The normalized ties are not going to include visa-free access anytime soon, because of Israeli security concerns. A senior Israeli official on the trip did say that Emiratis seeking to come to Jerusalem and pray at al-Aqsa will likely have a shorter wait than Egyptians and Jordanians – who can wait six months or more if they’re even allowed in – because the risks are not as great. The Israeli Embassy in the UAE is also less likely to be in a big, fancy stand-alone building like some of the other countries’, because a unit in an office building is easier and cheaper to secure.

And, of course, the UAE is just one country, as advanced and influential as it may be. The response of the rest of the region is decidedly mixed.

No one was expecting anything different from Iranian leader Ayatollah Ali Khamenei, who called normalization with Israel a “betrayal” and said “the Emiratis will be disgraced forever.”

But the response was tepid even from Sunni states that have warmed to Israel behind the scenes.

White House senior adviser Jared Kushner, who took the historic Tel Aviv-Abu Dhabi flight, continued to Bahrain and Saudi Arabia after the UAE.

In Manama, King Hamad bin Isa Al Khalifa told Kushner that regional stability relies on Saudi Arabia, the official Bahrain News Agency said. That was a signal that the Bahrainis are not about to make ties with Israel official until the Saudis do.
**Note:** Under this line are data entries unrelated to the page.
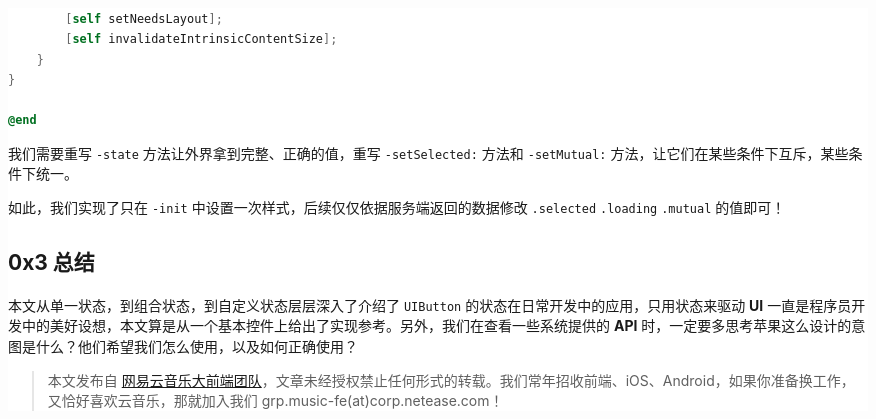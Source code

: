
 ```objective-c
        [self setNeedsLayout];
        [self invalidateIntrinsicContentSize];
    }
}

@end
```

我们需要重写 `-state` 方法让外界拿到完整、正确的值，重写 `-setSelected:` 方法和 `-setMutual:` 方法，让它们在某些条件下互斥，某些条件下统一。

如此，我们实现了只在 `-init` 中设置一次样式，后续仅仅依据服务端返回的数据修改 `.selected` `.loading` `.mutual` 的值即可！

## 0x3 总结

本文从单一状态，到组合状态，到自定义状态层层深入了介绍了 `UIButton` 的状态在日常开发中的应用，只用状态来驱动 **UI** 一直是程序员开发中的美好设想，本文算是从一个基本控件上给出了实现参考。另外，我们在查看一些系统提供的 **API** 时，一定要多思考苹果这么设计的意图是什么？他们希望我们怎么使用，以及如何正确使用？

> 本文发布自 [网易云音乐大前端团队](https://github.com/x-orpheus)，文章未经授权禁止任何形式的转载。我们常年招收前端、iOS、Android，如果你准备换工作，又恰好喜欢云音乐，那就加入我们 grp.music-fe(at)corp.netease.com！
He also highlighted “endeavors to reach a just and comprehensive solution that guarantees the Palestinian people their legitimate rights and lasting peace in the region.”

In Neom in northwestern Saudi Arabia on Tuesday, Saudi Crown Prince Mohammed bin Salman and Kushner talked about “the need to resume negotiations between the Palestinian and Israeli sides to achieve a just and lasting peace.”

But the following day, Saudi Arabia announced that it was “allowing the passage of the kingdom’s airspace for flights coming to, and departing from, the United Arab Emirates to all countries,” as its Foreign Minister Faisal bin Farhan wrote, though he also clarified that this did not mark a change in its position toward the Palestinians.

This was, as Netanyahu said in a statement soon after, a “tremendous breakthrough.”

“These are the benefits of a peace that is genuine,” he said. “There will be a great deal more good news to come.”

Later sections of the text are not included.